> DIRECTIONS FOR THIS TASK
Read through the lines below for the string "serviceType" and copy each one that has it.

> GIVEN DATA
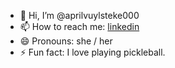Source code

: - 👋 Hi, I’m @aprilvuylsteke000
- 📫 How to reach me: [linkedin](https://www.linkedin.com/in/aprilvuylsteke/)
- 😄 Pronouns: she / her
- ⚡ Fun fact: I love playing pickleball.

<!---
aprilvuylsteke000/aprilvuylsteke000 is a ✨ special ✨ repository because its `README.md` (this file) appears on your GitHub profile.
You can click the Preview link to take a look at your changes.
--->
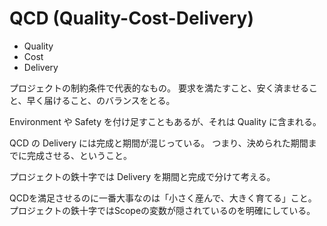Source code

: # QCD (Quality-Cost-Delivery)

-   Quality
-   Cost
-   Delivery

プロジェクトの制約条件で代表的なもの。
要求を満たすこと、安く済ませること、早く届けること、のバランスをとる。

Environment や Safety を付け足すこともあるが、それは Quality に含まれる。

QCD の Delivery には完成と期間が混じっている。
つまり、決められた期間までに完成させる、ということ。

プロジェクトの鉄十字では Delivery を期間と完成で分けて考える。

QCDを満足させるのに一番大事なのは「小さく産んで、大きく育てる」こと。
プロジェクトの鉄十字ではScopeの変数が隠されているのを明確にしている。
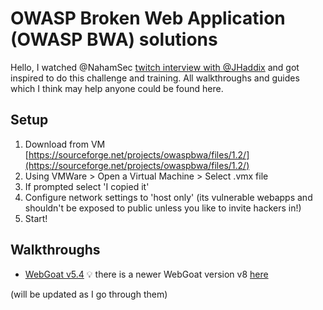 # OWASP Broken Web Application (OWASP BWA) solutions

 Hello, I watched @NahamSec [twitch interview with @JHaddix](https://www.twitch.tv/nahamsec/videos) and got inspired to do this challenge and training. All walkthroughs and guides which I think may help anyone could be found here. 
 
## Setup
1. Download from VM [https://sourceforge.net/projects/owaspbwa/files/1.2/](https://sourceforge.net/projects/owaspbwa/files/1.2/)
2. Using VMWare > Open a Virtual Machine > Select .vmx file
3. If prompted select 'I copied it'
4. Configure network settings to 'host only' (its vulnerable webapps and shouldn't be exposed to public unless you like to invite hackers in!)
5. Start! 

## Walkthroughs
* [WebGoat v5.4](../master/WebGoat) :bulb: there is a newer WebGoat version v8 [here](https://github.com/WebGoat/WebGoat)
 
 
(will be updated as I go through them)
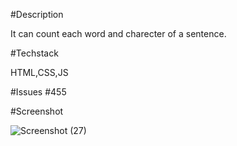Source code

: #Description

It can count each word and charecter of a sentence.

#Techstack

HTML,CSS,JS

#Issues
#455

#Screenshot

![Screenshot (27)](https://user-images.githubusercontent.com/91617575/215262883-31f87374-d3f1-45e5-85da-04a5c4ccf363.png)
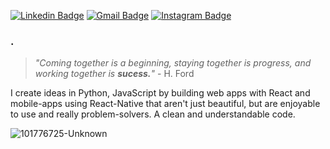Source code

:[![Linkedin Badge](https://img.shields.io/badge/-LinkedIn-blue?style=flat&logo=Linkedin&logoColor=white&link=https://www.linkedin.com/in/rebeccamanzi/)](https://www.linkedin.com/in/valmsou/)
[![Gmail Badge](https://img.shields.io/badge/-Gmail-c14438?style=flat&logo=Gmail&logoColor=white&link=mailto:rebeccamanzi@gmail.com)](mailto:v.almsou@uol.com.br)
[![Instagram Badge](https://img.shields.io/badge/-Instagram-C13584?style=flat&labelColor=C13584&logo=instagram&logoColor=white&link=https://www.instagram.com/v.alma_br/)](https://www.instagram.com/v.alma_br/)

### .

> _"Coming together is a beginning,
> staying together is progress,
> and working together is **sucess.**"_ - H. Ford


I create ideas in Python, JavaScript by building web apps with React and mobile-apps using React-Native that aren't just beautiful, but are enjoyable to use and really problem-solvers. 
A clean and understandable code.

![101776725-Unknown](https://user-images.githubusercontent.com/39459689/92426350-10d88080-f160-11ea-9a68-c12c142aedbb.jpeg)
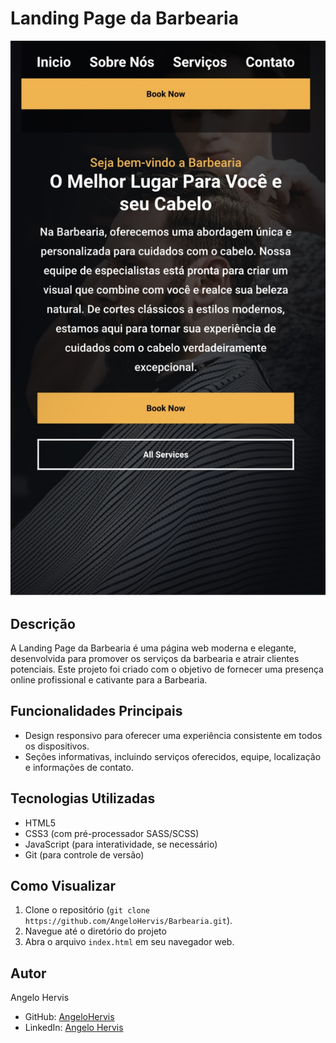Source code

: # Landing Page da Barbearia

![Barbearia](assets/IMG_1859.jpeg)

## Descrição
A Landing Page da Barbearia é uma página web moderna e elegante, desenvolvida para promover os serviços da barbearia e atrair clientes potenciais. Este projeto foi criado com o objetivo de fornecer uma presença online profissional e cativante para a Barbearia.

## Funcionalidades Principais
- Design responsivo para oferecer uma experiência consistente em todos os dispositivos.
- Seções informativas, incluindo serviços oferecidos, equipe, localização e informações de contato.

## Tecnologias Utilizadas
- HTML5
- CSS3 (com pré-processador SASS/SCSS)
- JavaScript (para interatividade, se necessário)
- Git (para controle de versão)

## Como Visualizar
1. Clone o repositório (`git clone https://github.com/AngeloHervis/Barbearia.git`).
2. Navegue até o diretório do projeto
3. Abra o arquivo `index.html` em seu navegador web.

## Autor
Angelo Hervis
- GitHub: [AngeloHervis](https://github.com/AngeloHervis)
- LinkedIn: [Angelo Hervis](https://www.linkedin.com/in/angelo-hervis/)
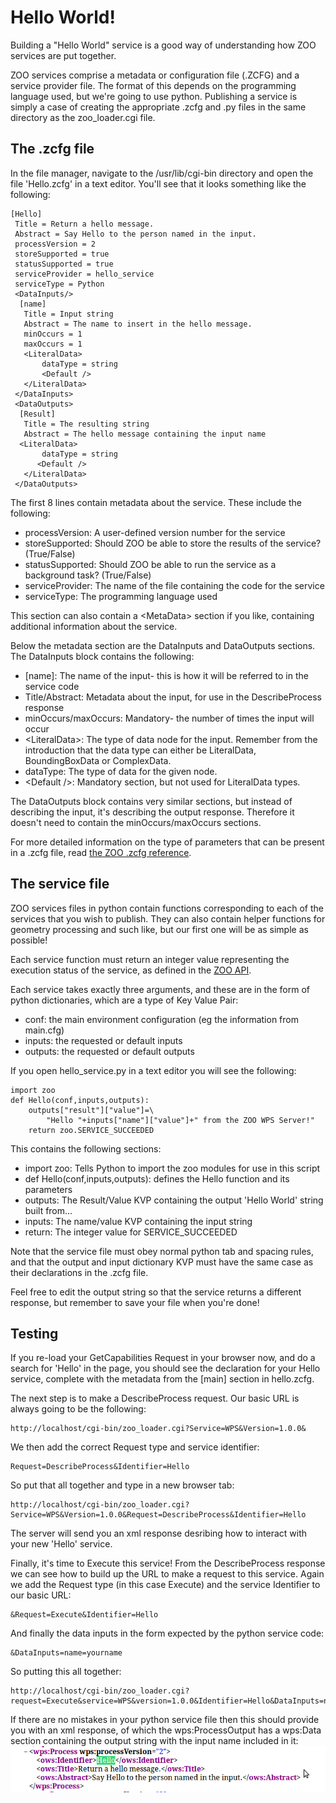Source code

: # Hello World!

Building a "Hello World" service is a good way of understanding how ZOO services are put together.

ZOO services comprise a metadata or configuration file (.ZCFG) and a service provider file. The format of this depends on the programming language used, but we're going to use python. Publishing a service is simply a case of creating the appropriate .zcfg and .py files in the same directory as the zoo_loader.cgi file.

## The .zcfg file

In the file manager, navigate to the /usr/lib/cgi-bin directory and open the file 'Hello.zcfg' in a text editor. You'll see that it looks something like the following:

    [Hello]
     Title = Return a hello message.
     Abstract = Say Hello to the person named in the input.
     processVersion = 2
     storeSupported = true
     statusSupported = true
     serviceProvider = hello_service
     serviceType = Python
     <DataInputs/>
      [name]
       Title = Input string
       Abstract = The name to insert in the hello message.
       minOccurs = 1
       maxOccurs = 1
       <LiteralData>
           dataType = string
           <Default />
       </LiteralData>
     </DataInputs>
     <DataOutputs>
      [Result]
       Title = The resulting string
       Abstract = The hello message containing the input name
      <LiteralData>
           dataType = string
          <Default />
       </LiteralData>
     </DataOutputs>

The first 8 lines contain metadata about the service. These include the following:

* processVersion: A user-defined version number for the service
* storeSupported: Should ZOO be able to store the results of the service? (True/False)
* statusSupported: Should ZOO be able to run the service as a background task? (True/False)
* serviceProvider: The name of the file containing the code for the service
* serviceType:  The programming language used

This section can also contain a &lt;MetaData&gt; section if you like, containing additional information about the service.

Below the metadata section are the DataInputs and DataOutputs sections. The DataInputs block contains the following:

* [name]: The name of the input- this is how it will be referred to in the service code
* Title/Abstract: Metadata about the input, for use in the DescribeProcess response
* minOccurs/maxOccurs: Mandatory- the number of times the input will occur
* &lt;LiteralData&gt;: The type of data node for the input. Remember from the introduction that the data type can either be LiteralData, BoundingBoxData or ComplexData.
* dataType: The type of data for the given node.
* &lt;Default /&gt;: Mandatory section, but not used for LiteralData types.

The DataOutputs block contains very similar sections, but instead of describing the input, it's describing the output response. Therefore it doesn't need to contain the minOccurs/maxOccurs sections.

For more detailed information on the type of parameters that can be present in a .zcfg file, read [the ZOO .zcfg reference](http://zoo-project.org/docs/services/zcfg-reference.html).

## The service file

ZOO services files in python contain functions corresponding to each of the services that you wish to publish. They can also contain helper functions for geometry processing and such like, but our first one will be as simple as possible!

Each service function must return an integer value representing the execution status of the service, as defined in the [ZOO API](http://zoo-project.org/docs/api/zoo.html).

Each service takes exactly three arguments, and these are in the form of python dictionaries, which are a type of Key Value Pair:

* conf: the main environment configuration (eg the information from main.cfg)
* inputs: the requested or default inputs
* outputs: the requested or default outputs

If you open hello_service.py in a text editor you will see the following:

    import zoo
    def Hello(conf,inputs,outputs):
        outputs["result"]["value"]=\
            "Hello "+inputs["name"]["value"]+" from the ZOO WPS Server!"
        return zoo.SERVICE_SUCCEEDED

This contains the following sections:

* import zoo: Tells Python to import the zoo modules for use in this script
* def Hello(conf,inputs,outputs): defines the Hello function and its parameters
* outputs: The Result/Value KVP containing the output 'Hello World' string built from...
* inputs: The name/value KVP containing the input string
* return: The integer value for SERVICE_SUCCEEDED

Note that the service file must obey normal python tab and spacing rules, and that the output and input dictionary KVP must have the same case as their declarations in the .zcfg file.

Feel free to edit the output string so that the service returns a different response, but remember to save your file when you're done!

## Testing

If you re-load your GetCapabilities Request in your browser now, and do a search for 'Hello' in the page, you should see the declaration for your Hello service, complete with the metadata from the [main] section in hello.zcfg.

The next step is to make a DescribeProcess request. Our basic URL is always going to be the following:

    http://localhost/cgi-bin/zoo_loader.cgi?Service=WPS&Version=1.0.0&

We then add the correct Request type and service identifier:
    
    Request=DescribeProcess&Identifier=Hello

So put that all together and type in a new browser tab:
    
    http://localhost/cgi-bin/zoo_loader.cgi?Service=WPS&Version=1.0.0&Request=DescribeProcess&Identifier=Hello

The server will send you an xml response desribing how to interact with your new 'Hello' service.

Finally, it's time to Execute this service! From the DescribeProcess response we can see how to build up the URL to make a request to this service. Again we add the Request type (in this case Execute) and the service Identifier to our basic URL:

    &Request=Execute&Identifier=Hello

And finally the data inputs in the form expected by the python service code:
    
    &DataInputs=name=yourname
So putting this all together:
    
    http://localhost/cgi-bin/zoo_loader.cgi?request=Execute&service=WPS&version=1.0.0&Identifier=Hello&DataInputs=name=yourname

If there are no mistakes in your python service file then this should provide you with an xml response, of which the wps:ProcessOutput has a wps:Data section containing the output string with the input name included in it:
![Hello](../images/hello.png)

> WRITTEN REPLY
     serviceType = Python
* serviceType:  The programming language used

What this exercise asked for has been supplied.